Cette nouvelle particulièrement inquiétante pour la liberté de la presse et la transparence de nos démocraties reste pourtant négligée. Tout se passe comme si les grands médias traditionnels ne mesuraient pas réellement l’importance de ce qui si joue. Et il en va de même du côté des ONG défendant la liberté de la presse : ni l’ACLU, ni le Comité de Protection des Journalistes, ni Reporters Sans Frontières ne se sont émus de la nouvelle, que le ministère de la Justice américain – tout en se refusant à la confirmer – ne dément pas.
Comme si l’entreprise de diabolisation du fondateur de WikiLeaks avait fonctionné. Comme si les efforts de distanciation d’une partie de la « grande presse internationale » qui a collaboré avec WikiLeaks (le New York Times et le Guardian en particulier) avaient réussi. Depuis plusieurs mois en effet, ces derniers n’ont eu cesse d’expliquer que WikiLeaks ne mène pas un travail journalistique, et de décrire Assange comme un homme à l’éthique douteuse, un idéologue buté et viscéralement hostile aux États-Unis. Les choses ont encore empiré lorsque, en août 2011, WikiLeaks a pris la décision de publier l’intégralité des câbles diplomatiques, sans vérifier au préalable leur contenu. Assange est alors tombé en disgrâce aux yeux de nombreux journalistes qui le soutenaient encore, et ce alors même que, dans cette affaire, le Guardian est au moins aussi responsable que WikiLeaks.
Ce divorce croissant entre les journalistes professionnels et Assange ne serait pas inquiétant s’il n’influait pas sur la manière dont nos sociétés se représentent WikiLeaks, et avec WikiLeaks les autres « sonneurs d’alerte » actifs sur Internet. Car à partir du moment où l’on admet que Assange et ses collaborateurs ne font pas partie du « club du journalisme officiel », il devient alors bien plus aisé d’admettre qu’ils puissent ne pas bénéficier des protections de la presse, et donc de justifier des poursuites pour espionnage. Et pourtant… (...)

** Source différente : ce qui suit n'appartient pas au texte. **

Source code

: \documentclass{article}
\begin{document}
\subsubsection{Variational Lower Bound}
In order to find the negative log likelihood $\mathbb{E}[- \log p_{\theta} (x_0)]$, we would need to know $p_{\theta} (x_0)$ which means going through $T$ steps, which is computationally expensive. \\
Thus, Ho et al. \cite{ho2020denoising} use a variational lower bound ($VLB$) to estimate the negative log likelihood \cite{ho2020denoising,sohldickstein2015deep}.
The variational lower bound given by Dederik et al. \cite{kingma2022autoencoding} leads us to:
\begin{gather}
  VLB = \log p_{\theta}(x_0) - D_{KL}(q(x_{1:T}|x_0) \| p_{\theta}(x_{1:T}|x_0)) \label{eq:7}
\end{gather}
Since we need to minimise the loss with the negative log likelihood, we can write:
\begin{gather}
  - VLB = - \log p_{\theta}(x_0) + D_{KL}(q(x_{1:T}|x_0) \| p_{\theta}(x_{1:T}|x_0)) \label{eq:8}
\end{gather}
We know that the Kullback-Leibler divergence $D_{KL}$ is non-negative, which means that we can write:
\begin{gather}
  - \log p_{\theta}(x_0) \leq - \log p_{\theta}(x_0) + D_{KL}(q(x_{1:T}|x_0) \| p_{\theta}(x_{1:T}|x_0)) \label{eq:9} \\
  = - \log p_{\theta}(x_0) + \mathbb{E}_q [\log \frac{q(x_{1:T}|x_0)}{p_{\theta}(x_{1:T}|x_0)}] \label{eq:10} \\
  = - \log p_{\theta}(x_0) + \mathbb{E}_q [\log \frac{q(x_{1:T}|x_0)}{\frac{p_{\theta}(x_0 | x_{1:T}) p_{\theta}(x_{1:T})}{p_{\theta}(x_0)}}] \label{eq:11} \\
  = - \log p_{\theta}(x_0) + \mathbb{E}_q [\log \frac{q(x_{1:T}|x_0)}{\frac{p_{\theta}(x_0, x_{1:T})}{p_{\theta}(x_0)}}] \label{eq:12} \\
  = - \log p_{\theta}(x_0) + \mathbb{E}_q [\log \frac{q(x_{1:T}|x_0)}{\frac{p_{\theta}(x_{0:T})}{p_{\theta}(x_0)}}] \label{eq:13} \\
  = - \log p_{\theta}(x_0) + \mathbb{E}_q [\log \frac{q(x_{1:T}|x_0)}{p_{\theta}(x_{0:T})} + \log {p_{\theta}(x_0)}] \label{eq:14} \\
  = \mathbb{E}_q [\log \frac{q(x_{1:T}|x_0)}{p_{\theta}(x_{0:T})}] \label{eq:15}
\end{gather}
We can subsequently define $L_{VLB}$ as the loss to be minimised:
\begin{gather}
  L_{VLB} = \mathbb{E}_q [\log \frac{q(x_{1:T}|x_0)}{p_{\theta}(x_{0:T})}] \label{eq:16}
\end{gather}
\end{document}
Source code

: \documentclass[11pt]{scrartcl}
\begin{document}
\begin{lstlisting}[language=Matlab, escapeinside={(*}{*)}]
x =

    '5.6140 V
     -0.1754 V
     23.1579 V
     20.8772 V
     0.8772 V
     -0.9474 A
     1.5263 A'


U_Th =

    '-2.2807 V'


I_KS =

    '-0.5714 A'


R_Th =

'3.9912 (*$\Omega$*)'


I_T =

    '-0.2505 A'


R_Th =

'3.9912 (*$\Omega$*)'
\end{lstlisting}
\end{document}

l’administration américaine poursuit la stratégie suivante : obtenir des aveux de la part de la source alléguée de WikiLeaks – le soldat Bradley Manning, détenu dans des conditions extrêmement controversées depuis plus d’un an et demi – afin de « prouver » qu’Assange a activement collaboré avec ce dernier dans la fuite des documents.
En s’intéressant ainsi à la relation entre le « journaliste » (Assange) et sa source (Manning), le gouvernement américain s’engage dans une voie absolument contraire à la logique du Premier amendement, au détour d’une loi qui renvoie aux heures sombres de l’histoire américaine. Cette initiative constitue une menace pour tous les nouveaux acteurs de la démocratie en réseau que sont les blogueurs, ONG et autres sonneurs d’alerte qui sont amenés à collaborer avec des sources pour révéler des documents confidentiels, mais aussi pour les journalistes d’investigation. De plus, en stigmatisant ainsi WikiLeaks, le gouvernement américain tourne le dos à une longue tradition démocratique qui valorise la contribution de tous au débat public, quelque soit la forme de l’expression ou le statut du locuteur qui souhaite publier des informations d’intérêt général.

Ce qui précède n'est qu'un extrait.